Exercise prompt →
Please transcribe every record below exactly, leaving out the pictures.

[[ Records to use open ]]

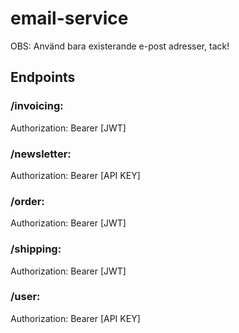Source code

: # email-service

OBS: Använd bara existerande e-post adresser, tack!

## Endpoints

### /invoicing:
Authorization: Bearer [JWT]

### /newsletter:
Authorization: Bearer [API KEY]

### /order:
Authorization: Bearer [JWT]

### /shipping:
Authorization: Bearer [JWT]

### /user:
Authorization: Bearer [API KEY]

[[ Records to use closed ]]

Solution to the problem →
Source code

: # email-service

OBS: Använd bara existerande e-post adresser, tack!

## Endpoints

### /invoicing:
Authorization: Bearer [JWT]

### /newsletter:
Authorization: Bearer [API KEY]

### /order:
Authorization: Bearer [JWT]

### /shipping:
Authorization: Bearer [JWT]

### /user:
Authorization: Bearer [API KEY]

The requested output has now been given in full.